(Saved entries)
↓↓↓
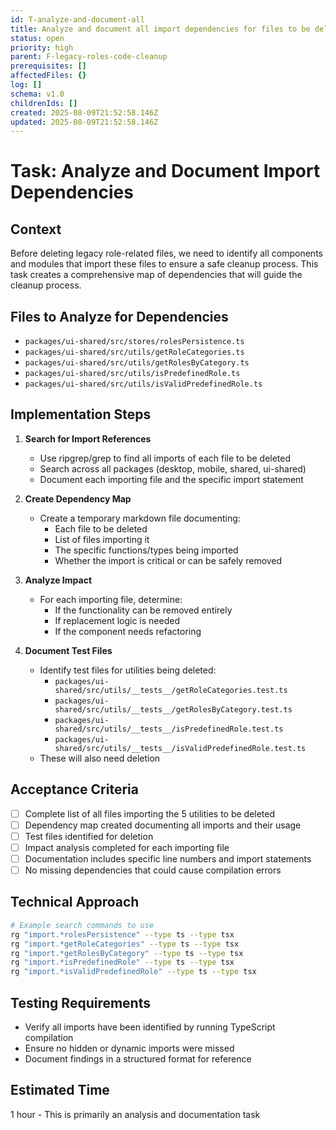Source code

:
 ```yaml
---
id: T-analyze-and-document-all
title: Analyze and document all import dependencies for files to be deleted
status: open
priority: high
parent: F-legacy-roles-code-cleanup
prerequisites: []
affectedFiles: {}
log: []
schema: v1.0
childrenIds: []
created: 2025-08-09T21:52:58.146Z
updated: 2025-08-09T21:52:58.146Z
---
```


# Task: Analyze and Document Import Dependencies

## Context

Before deleting legacy role-related files, we need to identify all components and modules that import these files to ensure a safe cleanup process. This task creates a comprehensive map of dependencies that will guide the cleanup process.

## Files to Analyze for Dependencies

- `packages/ui-shared/src/stores/rolesPersistence.ts`
- `packages/ui-shared/src/utils/getRoleCategories.ts`
- `packages/ui-shared/src/utils/getRolesByCategory.ts`
- `packages/ui-shared/src/utils/isPredefinedRole.ts`
- `packages/ui-shared/src/utils/isValidPredefinedRole.ts`

## Implementation Steps

1. **Search for Import References**
   - Use ripgrep/grep to find all imports of each file to be deleted
   - Search across all packages (desktop, mobile, shared, ui-shared)
   - Document each importing file and the specific import statement

2. **Create Dependency Map**
   - Create a temporary markdown file documenting:
     - Each file to be deleted
     - List of files importing it
     - The specific functions/types being imported
     - Whether the import is critical or can be safely removed

3. **Analyze Impact**
   - For each importing file, determine:
     - If the functionality can be removed entirely
     - If replacement logic is needed
     - If the component needs refactoring

4. **Document Test Files**
   - Identify test files for utilities being deleted:
     - `packages/ui-shared/src/utils/__tests__/getRoleCategories.test.ts`
     - `packages/ui-shared/src/utils/__tests__/getRolesByCategory.test.ts`
     - `packages/ui-shared/src/utils/__tests__/isPredefinedRole.test.ts`
     - `packages/ui-shared/src/utils/__tests__/isValidPredefinedRole.test.ts`
   - These will also need deletion

## Acceptance Criteria

- [ ] Complete list of all files importing the 5 utilities to be deleted
- [ ] Dependency map created documenting all imports and their usage
- [ ] Test files identified for deletion
- [ ] Impact analysis completed for each importing file
- [ ] Documentation includes specific line numbers and import statements
- [ ] No missing dependencies that could cause compilation errors

## Technical Approach

```bash
# Example search commands to use
rg "import.*rolesPersistence" --type ts --type tsx
rg "import.*getRoleCategories" --type ts --type tsx
rg "import.*getRolesByCategory" --type ts --type tsx
rg "import.*isPredefinedRole" --type ts --type tsx
rg "import.*isValidPredefinedRole" --type ts --type tsx
```

## Testing Requirements

- Verify all imports have been identified by running TypeScript compilation
- Ensure no hidden or dynamic imports were missed
- Document findings in a structured format for reference

## Estimated Time

1 hour - This is primarily an analysis and documentation task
↑↑↑
**About this exercise**
Please transcribe each entry exactly and exclude any image it contains.

**Response to this exercise**
Source code

:
 ```yaml
---
id: T-analyze-and-document-all
title: Analyze and document all import dependencies for files to be deleted
status: open
priority: high
parent: F-legacy-roles-code-cleanup
prerequisites: []
affectedFiles: {}
log: []
schema: v1.0
childrenIds: []
created: 2025-08-09T21:52:58.146Z
updated: 2025-08-09T21:52:58.146Z
---
```


# Task: Analyze and Document Import Dependencies

## Context

Before deleting legacy role-related files, we need to identify all components and modules that import these files to ensure a safe cleanup process. This task creates a comprehensive map of dependencies that will guide the cleanup process.

## Files to Analyze for Dependencies

- `packages/ui-shared/src/stores/rolesPersistence.ts`
- `packages/ui-shared/src/utils/getRoleCategories.ts`
- `packages/ui-shared/src/utils/getRolesByCategory.ts`
- `packages/ui-shared/src/utils/isPredefinedRole.ts`
- `packages/ui-shared/src/utils/isValidPredefinedRole.ts`

## Implementation Steps

1. **Search for Import References**
   - Use ripgrep/grep to find all imports of each file to be deleted
   - Search across all packages (desktop, mobile, shared, ui-shared)
   - Document each importing file and the specific import statement

2. **Create Dependency Map**
   - Create a temporary markdown file documenting:
     - Each file to be deleted
     - List of files importing it
     - The specific functions/types being imported
     - Whether the import is critical or can be safely removed

3. **Analyze Impact**
   - For each importing file, determine:
     - If the functionality can be removed entirely
     - If replacement logic is needed
     - If the component needs refactoring

4. **Document Test Files**
   - Identify test files for utilities being deleted:
     - `packages/ui-shared/src/utils/__tests__/getRoleCategories.test.ts`
     - `packages/ui-shared/src/utils/__tests__/getRolesByCategory.test.ts`
     - `packages/ui-shared/src/utils/__tests__/isPredefinedRole.test.ts`
     - `packages/ui-shared/src/utils/__tests__/isValidPredefinedRole.test.ts`
   - These will also need deletion

## Acceptance Criteria

- [ ] Complete list of all files importing the 5 utilities to be deleted
- [ ] Dependency map created documenting all imports and their usage
- [ ] Test files identified for deletion
- [ ] Impact analysis completed for each importing file
- [ ] Documentation includes specific line numbers and import statements
- [ ] No missing dependencies that could cause compilation errors

## Technical Approach

```bash
# Example search commands to use
rg "import.*rolesPersistence" --type ts --type tsx
rg "import.*getRoleCategories" --type ts --type tsx
rg "import.*getRolesByCategory" --type ts --type tsx
rg "import.*isPredefinedRole" --type ts --type tsx
rg "import.*isValidPredefinedRole" --type ts --type tsx
```

## Testing Requirements

- Verify all imports have been identified by running TypeScript compilation
- Ensure no hidden or dynamic imports were missed
- Document findings in a structured format for reference

## Estimated Time

1 hour - This is primarily an analysis and documentation task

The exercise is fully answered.